We have entered the semi-final: Gorkha Janmukti Morcha

Celebrations over signing of agreement to set up new body on Gorkhaland

July 22, 2011 01:55 am | Updated November 17, 2021 01:32 am IST - KOLKATA:

The Gorkha Janmukti Morcha (GJM) celebrated the signing of the agreement for the setting up of the Gorkhaland Territorial Administration (GTA) with much fanfare in Darjeeling on Thursday even as its leadership asserted that this was only the “semi-final.”

The implication was clear. Formation of the GTA is being considered the “semi-final”; the “final” being the creation of a separate Gorkhaland State - what the GJM has been claiming to be its main agenda.

“We have entered the semi-final stage,” GJM's assistant general secretary Benoy Tamang told The Hindu over telephone from Darjeeling district.

“People from different walks of life joined in the celebrations with a great deal of enthusiasm. There was dancing and the overall mood was one of gaiety. Victory processions were taken out, and one converged at Chowrasta where our president Bimal Gurung addressed our supporters,” he added.

“Similar celebrations have also been planned at Kurseong, Kalimpong and Mirik in the coming days,” Mr. Tamang said. They are expected to be occasions when the GJM leadership will elaborate on its political position in the backdrop of the GTA agreement and on the future of its movement for a separate State.

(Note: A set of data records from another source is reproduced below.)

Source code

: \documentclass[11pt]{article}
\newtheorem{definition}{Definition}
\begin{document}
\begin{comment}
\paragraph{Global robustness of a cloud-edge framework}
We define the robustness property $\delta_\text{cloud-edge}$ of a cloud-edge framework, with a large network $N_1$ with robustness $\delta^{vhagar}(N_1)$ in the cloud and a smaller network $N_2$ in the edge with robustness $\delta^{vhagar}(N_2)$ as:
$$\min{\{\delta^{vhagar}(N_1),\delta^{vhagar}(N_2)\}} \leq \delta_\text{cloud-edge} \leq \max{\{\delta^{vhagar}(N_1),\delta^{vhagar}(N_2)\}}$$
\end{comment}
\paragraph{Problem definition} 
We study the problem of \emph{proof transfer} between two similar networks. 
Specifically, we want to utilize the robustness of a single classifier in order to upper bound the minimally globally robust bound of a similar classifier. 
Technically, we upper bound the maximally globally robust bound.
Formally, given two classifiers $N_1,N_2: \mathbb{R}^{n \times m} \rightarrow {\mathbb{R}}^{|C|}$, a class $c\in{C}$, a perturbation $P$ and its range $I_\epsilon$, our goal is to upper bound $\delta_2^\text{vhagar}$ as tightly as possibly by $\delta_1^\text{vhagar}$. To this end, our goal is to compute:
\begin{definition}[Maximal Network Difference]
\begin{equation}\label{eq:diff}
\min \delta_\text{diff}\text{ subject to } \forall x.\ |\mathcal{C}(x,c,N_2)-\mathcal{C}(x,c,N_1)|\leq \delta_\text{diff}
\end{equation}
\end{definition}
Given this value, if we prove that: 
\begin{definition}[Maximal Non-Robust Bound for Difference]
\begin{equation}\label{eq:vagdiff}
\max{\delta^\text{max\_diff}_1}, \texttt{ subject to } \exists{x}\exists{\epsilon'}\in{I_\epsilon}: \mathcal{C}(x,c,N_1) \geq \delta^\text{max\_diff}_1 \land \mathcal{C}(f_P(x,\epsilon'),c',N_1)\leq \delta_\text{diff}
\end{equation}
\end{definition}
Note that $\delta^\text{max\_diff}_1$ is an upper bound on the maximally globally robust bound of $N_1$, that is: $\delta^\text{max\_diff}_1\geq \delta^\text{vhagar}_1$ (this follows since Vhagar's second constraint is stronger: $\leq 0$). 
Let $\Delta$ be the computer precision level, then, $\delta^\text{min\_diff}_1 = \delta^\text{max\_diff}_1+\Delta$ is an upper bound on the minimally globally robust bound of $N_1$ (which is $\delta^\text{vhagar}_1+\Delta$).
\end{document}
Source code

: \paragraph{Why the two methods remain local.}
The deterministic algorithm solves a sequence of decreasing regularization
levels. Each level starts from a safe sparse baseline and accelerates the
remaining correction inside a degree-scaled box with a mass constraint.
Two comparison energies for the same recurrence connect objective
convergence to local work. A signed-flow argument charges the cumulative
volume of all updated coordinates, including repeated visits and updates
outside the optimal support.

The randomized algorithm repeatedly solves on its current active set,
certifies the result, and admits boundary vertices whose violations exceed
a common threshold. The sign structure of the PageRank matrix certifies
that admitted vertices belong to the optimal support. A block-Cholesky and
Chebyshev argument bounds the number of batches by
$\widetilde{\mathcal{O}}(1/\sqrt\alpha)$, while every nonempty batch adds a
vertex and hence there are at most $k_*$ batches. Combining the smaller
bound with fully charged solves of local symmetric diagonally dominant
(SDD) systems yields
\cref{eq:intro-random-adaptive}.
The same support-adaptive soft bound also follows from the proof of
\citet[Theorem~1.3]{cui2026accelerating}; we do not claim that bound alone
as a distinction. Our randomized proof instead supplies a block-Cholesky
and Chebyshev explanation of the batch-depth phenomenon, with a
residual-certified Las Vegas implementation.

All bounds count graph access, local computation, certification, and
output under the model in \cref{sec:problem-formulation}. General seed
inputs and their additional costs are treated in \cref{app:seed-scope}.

The GJM had made clear its resolve to keep its demand for Statehood alive when Mr. Gurung, while addressing party activists of its units in the Terai and the Dooars a day after the signing of the tripartite agreement on July 18, pointed out that the memorandum of agreement contained a mention of the fact that it had not dropped its Gorkhaland demand.

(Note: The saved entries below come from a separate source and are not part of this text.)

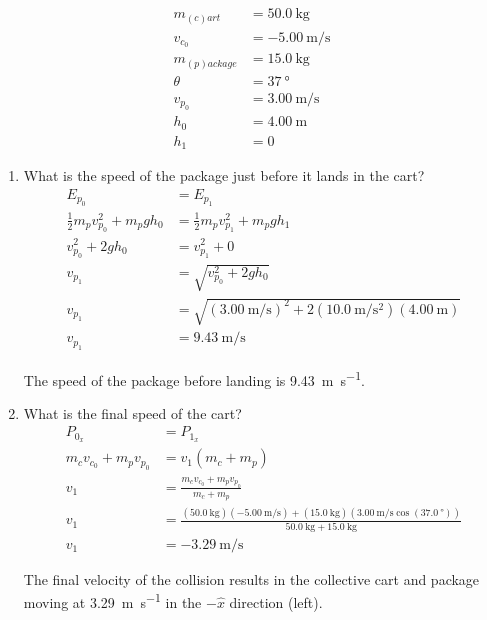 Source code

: \documentclass{article}
\begin{document}
\begin{align*}
	m_{(c)art} & = \SI{50.0}{\kilogram} \\
	v_{c_0} & = \SI{-5.00}{\meter \per \second} \\
	m_{(p)ackage} & = \SI{15.0}{\kilogram} \\
	\theta & = \SI{37}{\degree} \\
	v_{p_0} & = \SI{3.00}{\meter \per \second} \\
	h_0 & = \SI{4.00}{\meter} \\
	h_1 & = 0
\end{align*}
\begin{enumerate}[label = \textbf{(\alph*)}]
	\item What is the speed of the package just before it lands in the cart?
		\begin{align*}
			E_{p_0} & = E_{p_1} \\
			\frac{1}{2}m_pv_{p_0}^2 + m_pgh_0 & = \frac{1}{2}m_pv_{p_1}^2 + m_pgh_1 \\
			v_{p_0}^2 + 2gh_0 & = v_{p_1}^2 + 0 \\
			v_{p_1} & = \sqrt{v_{p_0}^2 + 2gh_0} \\
			v_{p_1} & = \sqrt{(\SI{3.00}{\meter \per \second})^2 + 2(\SI{10.0}{\meter \per \second \squared})(\SI{4.00}{\meter})} \\
			v_{p_1} & = \SI{9.43}{\meter \per \second}
		\end{align*}
		\begin{mdframed}
			The speed of the package before landing is \SI{9.43}{\meter \per \second}.
		\end{mdframed}
	\item What is the final speed of the cart?
		\begin{align*}
			P_{0_x} & = P_{1_x} \\
			m_cv_{c_0} + m_pv_{p_0} & = v_1(m_c + m_p) \\
			v_1 & = \frac{ m_cv_{c_0} + m_pv_{p_0} }{ m_c + m_p } \\
			v_1 & = \frac{ (\SI{50.0}{\kilogram})(\SI{-5.00}{\meter \per \second}) + (\SI{15.0}{\kilogram})(\SI{3.00}{\meter \per \second}\cos(\SI{37.0}{\degree})) }{ \SI{50.0}{\kilogram} + \SI{15.0}{\kilogram} } \\
			v_1 & = \SI{-3.29}{\meter \per \second}
		\end{align*}
		\begin{mdframed}
			The final velocity of the collision results in the collective cart and package moving at \SI{3.29}{\meter \per \second} in the $ -\hat{x} $ direction (left).
		\end{mdframed}
\end{enumerate}
\end{document}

But even as the celebrations were being held in Darjeeling, leaders of the non-GJM regional parties were critical of the GJM for “betraying the cause of Gorkhaland” and “hoodwinking the people”.

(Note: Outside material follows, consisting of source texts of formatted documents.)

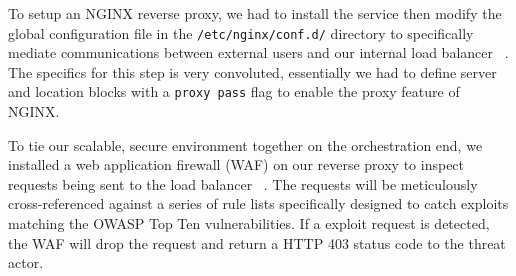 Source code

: To setup an NGINX reverse proxy, we had to install the service then modify the global configuration file in the \texttt{/etc/nginx/conf.d/} directory to specifically mediate communications between external users and our internal load balancer ~\cite{hostinger_nginx_proxy}. The specifics for this step is
very convoluted, essentially we had to define server and location blocks with a \texttt{proxy pass} flag to enable the proxy feature of NGINX.

To tie our scalable, secure environment together on the orchestration end, we installed a web application firewall (WAF) on our reverse proxy to inspect requests being sent to the load balancer ~\cite{linode_modsecurity}. The requests
will be meticulously cross-referenced against a series of rule lists specifically designed to catch exploits matching the OWASP Top Ten vulnerabilities. If a exploit request is detected, the WAF will drop the request and return
a HTTP 403 status code to the threat actor.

“It has been a betrayal of the Statehood cause, on the strength of which the GJM had won more than 80 per cent of the popular vote in the Assembly elections. Now, having settled for GTA, which is just another body like the Darjeeling Gorkha Hill Council (which had been set up in 1988 and is to be replaced by the GTA), it seems to be following the route taken by Subhas Ghising (president of the Gorkha National Liberation Front),” said Gobind Chettri, spokesman of the Communist Party of Revolutionary Marxists – arguably the largest non-GJM regional party.

“The GJM is celebrating because it considers what it has achieved [GTA] a victory. But how can being served with ‘thukpa' [a local soupy noodles dish] when it was spaghetti that was asked for, be reason for celebration,” asked Dawa Sherpa, convener of the Democratic Front, an anti-GJM political conglomerate in the hills.